● **Study material**
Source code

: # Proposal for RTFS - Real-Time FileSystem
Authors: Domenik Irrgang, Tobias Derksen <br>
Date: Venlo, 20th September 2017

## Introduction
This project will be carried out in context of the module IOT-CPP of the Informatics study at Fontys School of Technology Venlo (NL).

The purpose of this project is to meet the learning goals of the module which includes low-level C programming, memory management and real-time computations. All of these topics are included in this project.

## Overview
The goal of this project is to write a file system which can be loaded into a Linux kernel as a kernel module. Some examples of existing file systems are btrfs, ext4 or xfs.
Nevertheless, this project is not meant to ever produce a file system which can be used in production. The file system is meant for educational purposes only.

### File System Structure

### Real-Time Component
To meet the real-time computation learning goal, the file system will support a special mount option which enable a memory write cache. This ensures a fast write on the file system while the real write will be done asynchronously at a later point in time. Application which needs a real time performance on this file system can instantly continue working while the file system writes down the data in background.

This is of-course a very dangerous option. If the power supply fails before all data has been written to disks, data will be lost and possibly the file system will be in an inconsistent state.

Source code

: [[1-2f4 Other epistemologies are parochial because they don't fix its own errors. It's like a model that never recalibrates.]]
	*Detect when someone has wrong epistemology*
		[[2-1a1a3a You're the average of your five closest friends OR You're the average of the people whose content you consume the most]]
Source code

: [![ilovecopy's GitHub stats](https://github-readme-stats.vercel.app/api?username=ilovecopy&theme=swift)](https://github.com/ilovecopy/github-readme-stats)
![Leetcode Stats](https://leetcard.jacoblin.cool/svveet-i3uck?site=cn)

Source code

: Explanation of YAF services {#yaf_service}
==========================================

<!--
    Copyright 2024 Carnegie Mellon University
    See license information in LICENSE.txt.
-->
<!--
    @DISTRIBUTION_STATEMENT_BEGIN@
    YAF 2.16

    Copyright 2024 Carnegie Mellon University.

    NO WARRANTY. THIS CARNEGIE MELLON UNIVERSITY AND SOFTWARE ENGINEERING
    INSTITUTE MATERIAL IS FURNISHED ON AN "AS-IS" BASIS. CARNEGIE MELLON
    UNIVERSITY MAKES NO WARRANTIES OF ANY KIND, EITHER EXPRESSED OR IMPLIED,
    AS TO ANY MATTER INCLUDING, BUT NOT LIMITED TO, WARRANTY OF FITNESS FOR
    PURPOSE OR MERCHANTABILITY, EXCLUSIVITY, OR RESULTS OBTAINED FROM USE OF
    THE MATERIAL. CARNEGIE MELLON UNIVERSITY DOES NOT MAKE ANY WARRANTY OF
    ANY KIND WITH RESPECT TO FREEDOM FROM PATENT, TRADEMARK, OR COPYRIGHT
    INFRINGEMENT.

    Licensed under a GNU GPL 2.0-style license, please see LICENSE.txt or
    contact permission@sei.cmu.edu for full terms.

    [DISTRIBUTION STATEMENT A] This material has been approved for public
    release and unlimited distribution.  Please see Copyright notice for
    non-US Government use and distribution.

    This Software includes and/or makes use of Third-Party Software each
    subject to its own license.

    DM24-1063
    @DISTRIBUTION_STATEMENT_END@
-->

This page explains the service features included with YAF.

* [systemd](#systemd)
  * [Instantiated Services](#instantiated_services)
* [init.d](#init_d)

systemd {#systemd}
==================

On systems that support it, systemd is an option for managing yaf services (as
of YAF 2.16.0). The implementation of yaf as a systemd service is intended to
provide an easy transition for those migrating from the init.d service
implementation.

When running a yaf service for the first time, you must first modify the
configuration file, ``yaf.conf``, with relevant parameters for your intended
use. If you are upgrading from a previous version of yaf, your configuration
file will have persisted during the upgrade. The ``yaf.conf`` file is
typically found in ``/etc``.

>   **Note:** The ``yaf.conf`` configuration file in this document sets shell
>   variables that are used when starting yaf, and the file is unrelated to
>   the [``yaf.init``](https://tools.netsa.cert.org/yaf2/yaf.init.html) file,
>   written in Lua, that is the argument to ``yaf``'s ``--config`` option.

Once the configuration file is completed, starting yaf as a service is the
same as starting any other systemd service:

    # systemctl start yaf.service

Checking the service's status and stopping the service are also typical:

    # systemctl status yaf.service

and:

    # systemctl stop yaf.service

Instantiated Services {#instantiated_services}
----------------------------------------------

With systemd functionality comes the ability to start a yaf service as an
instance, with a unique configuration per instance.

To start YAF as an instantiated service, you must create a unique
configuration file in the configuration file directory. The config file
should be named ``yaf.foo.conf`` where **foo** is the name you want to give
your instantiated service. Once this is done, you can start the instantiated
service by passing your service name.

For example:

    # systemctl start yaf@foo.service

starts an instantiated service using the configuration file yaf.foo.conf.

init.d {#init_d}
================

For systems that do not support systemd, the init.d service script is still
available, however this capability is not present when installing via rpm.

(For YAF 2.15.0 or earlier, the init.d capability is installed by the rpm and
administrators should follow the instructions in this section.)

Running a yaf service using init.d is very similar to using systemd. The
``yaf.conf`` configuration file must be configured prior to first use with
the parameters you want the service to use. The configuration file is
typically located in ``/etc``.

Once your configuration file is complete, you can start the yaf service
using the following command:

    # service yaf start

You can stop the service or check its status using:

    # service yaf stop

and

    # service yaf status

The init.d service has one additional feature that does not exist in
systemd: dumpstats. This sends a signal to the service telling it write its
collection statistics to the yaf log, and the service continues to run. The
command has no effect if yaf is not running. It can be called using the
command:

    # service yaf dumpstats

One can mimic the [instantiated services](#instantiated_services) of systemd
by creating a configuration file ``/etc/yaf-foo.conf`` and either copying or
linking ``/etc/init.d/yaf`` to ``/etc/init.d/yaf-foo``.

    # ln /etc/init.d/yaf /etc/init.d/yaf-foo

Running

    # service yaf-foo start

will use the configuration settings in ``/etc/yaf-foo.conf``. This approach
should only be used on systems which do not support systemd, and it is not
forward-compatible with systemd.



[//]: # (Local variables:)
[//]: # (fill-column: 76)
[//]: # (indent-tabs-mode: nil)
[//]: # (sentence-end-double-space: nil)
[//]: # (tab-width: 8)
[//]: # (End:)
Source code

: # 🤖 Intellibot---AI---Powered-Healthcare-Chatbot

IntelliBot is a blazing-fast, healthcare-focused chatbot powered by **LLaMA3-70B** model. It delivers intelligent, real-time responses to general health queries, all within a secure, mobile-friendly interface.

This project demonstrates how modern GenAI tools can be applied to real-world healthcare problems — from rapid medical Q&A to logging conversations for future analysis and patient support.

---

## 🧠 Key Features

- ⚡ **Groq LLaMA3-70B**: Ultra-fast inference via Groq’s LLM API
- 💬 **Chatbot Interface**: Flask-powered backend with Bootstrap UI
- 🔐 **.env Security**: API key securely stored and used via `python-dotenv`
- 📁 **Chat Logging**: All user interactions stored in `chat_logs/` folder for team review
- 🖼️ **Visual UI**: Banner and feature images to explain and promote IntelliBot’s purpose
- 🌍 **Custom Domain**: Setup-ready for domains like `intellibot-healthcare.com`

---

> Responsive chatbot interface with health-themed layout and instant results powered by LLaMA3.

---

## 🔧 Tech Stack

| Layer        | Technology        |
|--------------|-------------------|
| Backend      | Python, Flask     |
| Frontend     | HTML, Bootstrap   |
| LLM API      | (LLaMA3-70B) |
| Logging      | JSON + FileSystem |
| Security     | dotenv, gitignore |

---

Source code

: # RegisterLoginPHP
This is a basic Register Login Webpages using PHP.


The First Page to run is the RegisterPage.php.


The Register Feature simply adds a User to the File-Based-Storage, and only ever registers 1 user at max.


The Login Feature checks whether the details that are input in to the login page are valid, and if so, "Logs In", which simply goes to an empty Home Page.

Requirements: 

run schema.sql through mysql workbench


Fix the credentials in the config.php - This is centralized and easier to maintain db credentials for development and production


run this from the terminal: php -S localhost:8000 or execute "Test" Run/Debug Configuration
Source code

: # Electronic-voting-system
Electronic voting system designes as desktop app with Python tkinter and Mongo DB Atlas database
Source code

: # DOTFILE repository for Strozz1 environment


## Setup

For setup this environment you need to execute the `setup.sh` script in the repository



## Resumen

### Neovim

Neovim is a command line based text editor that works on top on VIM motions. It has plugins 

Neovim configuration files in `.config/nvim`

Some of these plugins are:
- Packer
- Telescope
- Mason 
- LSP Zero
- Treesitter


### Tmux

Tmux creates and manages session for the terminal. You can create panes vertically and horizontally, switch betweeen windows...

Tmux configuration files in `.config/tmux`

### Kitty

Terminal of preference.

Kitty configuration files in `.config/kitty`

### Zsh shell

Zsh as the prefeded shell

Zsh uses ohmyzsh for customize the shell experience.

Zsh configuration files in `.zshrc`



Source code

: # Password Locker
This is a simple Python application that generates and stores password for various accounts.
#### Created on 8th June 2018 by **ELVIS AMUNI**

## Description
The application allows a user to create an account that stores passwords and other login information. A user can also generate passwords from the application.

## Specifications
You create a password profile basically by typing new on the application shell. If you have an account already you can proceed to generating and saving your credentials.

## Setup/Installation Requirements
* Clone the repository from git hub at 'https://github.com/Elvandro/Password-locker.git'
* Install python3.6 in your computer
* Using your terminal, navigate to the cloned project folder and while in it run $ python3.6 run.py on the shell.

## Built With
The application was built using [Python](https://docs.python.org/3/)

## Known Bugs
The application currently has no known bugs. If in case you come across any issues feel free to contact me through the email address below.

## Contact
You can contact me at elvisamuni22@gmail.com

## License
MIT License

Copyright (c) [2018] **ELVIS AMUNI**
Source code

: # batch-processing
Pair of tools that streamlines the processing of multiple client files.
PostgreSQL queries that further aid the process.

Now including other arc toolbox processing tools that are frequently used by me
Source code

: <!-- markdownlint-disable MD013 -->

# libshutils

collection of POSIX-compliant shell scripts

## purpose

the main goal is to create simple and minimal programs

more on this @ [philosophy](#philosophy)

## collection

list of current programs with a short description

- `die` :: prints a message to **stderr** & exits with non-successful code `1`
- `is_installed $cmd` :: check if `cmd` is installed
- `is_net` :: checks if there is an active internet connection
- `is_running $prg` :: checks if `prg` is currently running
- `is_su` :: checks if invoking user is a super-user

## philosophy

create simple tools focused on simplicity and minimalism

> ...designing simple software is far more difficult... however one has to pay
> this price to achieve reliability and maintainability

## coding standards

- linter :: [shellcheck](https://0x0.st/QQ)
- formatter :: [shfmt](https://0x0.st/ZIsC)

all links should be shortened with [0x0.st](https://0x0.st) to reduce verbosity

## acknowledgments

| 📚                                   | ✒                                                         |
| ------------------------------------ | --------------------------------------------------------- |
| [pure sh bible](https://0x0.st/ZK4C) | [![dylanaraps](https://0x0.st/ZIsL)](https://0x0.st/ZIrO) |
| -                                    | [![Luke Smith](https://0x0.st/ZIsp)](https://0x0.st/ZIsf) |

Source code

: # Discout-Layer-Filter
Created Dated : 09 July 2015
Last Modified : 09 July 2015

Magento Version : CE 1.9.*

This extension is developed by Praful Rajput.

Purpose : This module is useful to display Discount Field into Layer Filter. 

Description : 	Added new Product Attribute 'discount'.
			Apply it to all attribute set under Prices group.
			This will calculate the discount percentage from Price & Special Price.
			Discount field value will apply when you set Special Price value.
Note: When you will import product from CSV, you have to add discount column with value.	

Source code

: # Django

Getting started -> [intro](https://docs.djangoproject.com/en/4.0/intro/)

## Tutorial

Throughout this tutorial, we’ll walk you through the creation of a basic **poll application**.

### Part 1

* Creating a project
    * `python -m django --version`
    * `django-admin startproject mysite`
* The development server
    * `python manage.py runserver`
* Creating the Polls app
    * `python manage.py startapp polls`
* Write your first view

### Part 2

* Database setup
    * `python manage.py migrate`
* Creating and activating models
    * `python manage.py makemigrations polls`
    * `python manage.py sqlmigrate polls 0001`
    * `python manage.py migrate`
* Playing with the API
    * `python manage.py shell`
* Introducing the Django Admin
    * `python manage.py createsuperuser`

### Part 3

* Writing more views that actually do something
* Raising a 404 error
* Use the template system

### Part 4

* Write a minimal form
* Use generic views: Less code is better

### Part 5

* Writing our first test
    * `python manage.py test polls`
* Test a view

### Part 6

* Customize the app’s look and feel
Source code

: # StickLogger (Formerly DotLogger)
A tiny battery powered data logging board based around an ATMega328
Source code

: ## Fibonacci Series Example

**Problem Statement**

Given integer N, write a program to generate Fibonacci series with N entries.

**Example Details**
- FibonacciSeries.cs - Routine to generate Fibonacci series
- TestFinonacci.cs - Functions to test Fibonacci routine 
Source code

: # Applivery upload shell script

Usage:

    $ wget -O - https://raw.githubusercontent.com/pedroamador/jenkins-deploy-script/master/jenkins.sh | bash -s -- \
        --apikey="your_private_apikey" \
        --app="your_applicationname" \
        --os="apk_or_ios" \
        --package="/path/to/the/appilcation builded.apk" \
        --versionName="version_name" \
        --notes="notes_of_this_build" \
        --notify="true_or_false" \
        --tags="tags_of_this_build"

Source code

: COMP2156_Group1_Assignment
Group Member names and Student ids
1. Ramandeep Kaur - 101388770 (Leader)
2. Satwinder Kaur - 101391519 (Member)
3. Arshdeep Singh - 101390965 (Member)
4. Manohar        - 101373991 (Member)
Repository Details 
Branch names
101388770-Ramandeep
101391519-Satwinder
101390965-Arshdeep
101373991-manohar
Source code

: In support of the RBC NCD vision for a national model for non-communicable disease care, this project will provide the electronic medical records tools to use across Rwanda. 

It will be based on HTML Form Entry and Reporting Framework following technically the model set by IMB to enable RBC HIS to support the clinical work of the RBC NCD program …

● **The problem**
Once you have identified the lines above that contain "focused", copy each of them.

● **Answer area**
IntelliBot is a blazing-fast, healthcare-focused chatbot powered by **LLaMA3-70B** model. It delivers intelligent, real-time responses to general health queries, all within a secure, mobile-friendly interface.
create simple tools focused on simplicity and minimalism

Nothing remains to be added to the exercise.